- _TASK DETAILS_
Scan the records below for the line with "256 | Plaintext" and the line with "object | [optional]", and retype that range exactly, both ends included, pictures excepted.
##############################
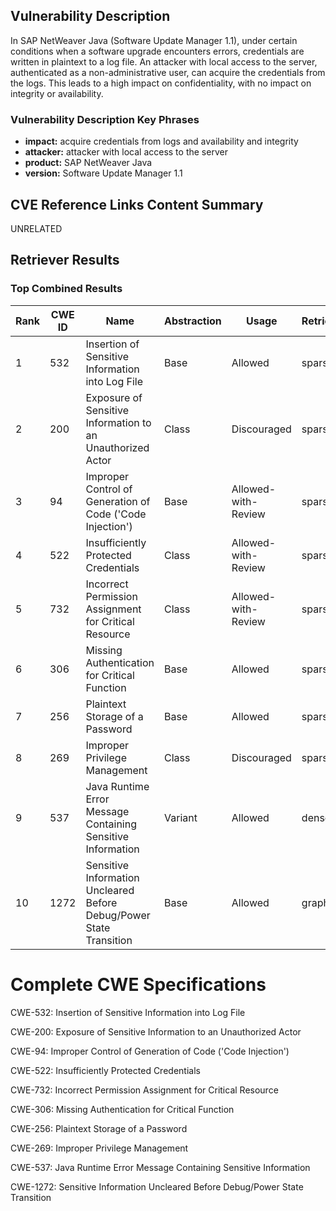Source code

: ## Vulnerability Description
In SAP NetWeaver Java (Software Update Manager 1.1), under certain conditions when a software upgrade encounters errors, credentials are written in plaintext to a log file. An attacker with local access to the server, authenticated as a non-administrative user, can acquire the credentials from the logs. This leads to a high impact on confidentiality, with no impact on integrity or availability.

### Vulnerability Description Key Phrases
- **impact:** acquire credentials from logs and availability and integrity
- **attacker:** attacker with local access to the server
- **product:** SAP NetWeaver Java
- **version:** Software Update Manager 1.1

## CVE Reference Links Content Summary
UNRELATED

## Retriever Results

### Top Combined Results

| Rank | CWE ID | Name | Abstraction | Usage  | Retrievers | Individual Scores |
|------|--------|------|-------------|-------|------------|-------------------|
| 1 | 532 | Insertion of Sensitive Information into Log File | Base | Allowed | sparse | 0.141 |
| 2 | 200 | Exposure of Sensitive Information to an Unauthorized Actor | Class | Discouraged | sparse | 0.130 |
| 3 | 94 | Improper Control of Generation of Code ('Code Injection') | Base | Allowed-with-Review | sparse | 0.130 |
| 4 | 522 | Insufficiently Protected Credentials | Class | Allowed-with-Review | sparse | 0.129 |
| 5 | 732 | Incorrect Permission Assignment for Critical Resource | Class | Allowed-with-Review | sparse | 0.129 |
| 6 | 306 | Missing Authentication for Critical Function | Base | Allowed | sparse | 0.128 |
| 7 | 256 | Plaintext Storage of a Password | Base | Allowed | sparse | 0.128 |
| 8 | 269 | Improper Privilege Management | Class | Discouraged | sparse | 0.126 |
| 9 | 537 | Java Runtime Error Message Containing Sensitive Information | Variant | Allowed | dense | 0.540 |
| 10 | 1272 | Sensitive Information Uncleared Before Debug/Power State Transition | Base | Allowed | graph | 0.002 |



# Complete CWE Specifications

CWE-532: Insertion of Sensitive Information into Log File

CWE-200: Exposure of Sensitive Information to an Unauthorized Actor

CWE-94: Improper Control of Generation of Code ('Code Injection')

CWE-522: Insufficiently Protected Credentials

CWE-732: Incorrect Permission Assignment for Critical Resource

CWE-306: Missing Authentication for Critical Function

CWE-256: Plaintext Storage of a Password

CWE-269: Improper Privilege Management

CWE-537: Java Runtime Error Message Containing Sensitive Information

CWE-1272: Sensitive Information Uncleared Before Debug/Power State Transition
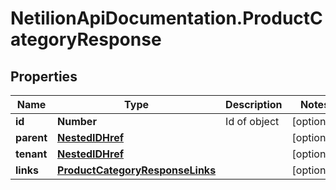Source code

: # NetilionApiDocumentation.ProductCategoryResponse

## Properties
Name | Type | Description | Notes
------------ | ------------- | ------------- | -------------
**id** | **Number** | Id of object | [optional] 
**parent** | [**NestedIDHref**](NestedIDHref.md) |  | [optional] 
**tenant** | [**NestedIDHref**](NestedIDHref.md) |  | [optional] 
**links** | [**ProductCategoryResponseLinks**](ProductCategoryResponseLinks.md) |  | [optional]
##############################
- _ANSWER BELOW_
| 7 | 256 | Plaintext Storage of a Password | Base | Allowed | sparse | 0.128 |
| 8 | 269 | Improper Privilege Management | Class | Discouraged | sparse | 0.126 |
| 9 | 537 | Java Runtime Error Message Containing Sensitive Information | Variant | Allowed | dense | 0.540 |
| 10 | 1272 | Sensitive Information Uncleared Before Debug/Power State Transition | Base | Allowed | graph | 0.002 |



# Complete CWE Specifications

CWE-532: Insertion of Sensitive Information into Log File

CWE-200: Exposure of Sensitive Information to an Unauthorized Actor

CWE-94: Improper Control of Generation of Code ('Code Injection')

CWE-522: Insufficiently Protected Credentials

CWE-732: Incorrect Permission Assignment for Critical Resource

CWE-306: Missing Authentication for Critical Function

CWE-256: Plaintext Storage of a Password

CWE-269: Improper Privilege Management

CWE-537: Java Runtime Error Message Containing Sensitive Information

CWE-1272: Sensitive Information Uncleared Before Debug/Power State Transition
Source code

: # NetilionApiDocumentation.ProductCategoryResponse

## Properties
Name | Type | Description | Notes
------------ | ------------- | ------------- | -------------
**id** | **Number** | Id of object | [optional] 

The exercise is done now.